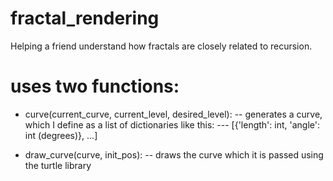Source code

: # fractal_rendering
Helping a friend understand how fractals are closely related to recursion.

# uses two functions:
- curve(current_curve, current_level, desired_level):
-- generates a curve, which I define as a list of dictionaries like this: 
--- [{'length': int, 'angle': int (degrees)}, ...]

- draw_curve(curve, init_pos):
-- draws the curve which it is passed using the turtle library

------------------------------------------------------------------------

▶ [Required action]
If pictures appear among the records, do not carry them over; retype the rest exactly.

▶ [Response to the task]
Source code

: # fractal_rendering
Helping a friend understand how fractals are closely related to recursion.

# uses two functions:
- curve(current_curve, current_level, desired_level):
-- generates a curve, which I define as a list of dictionaries like this: 
--- [{'length': int, 'angle': int (degrees)}, ...]

- draw_curve(curve, init_pos):
-- draws the curve which it is passed using the turtle library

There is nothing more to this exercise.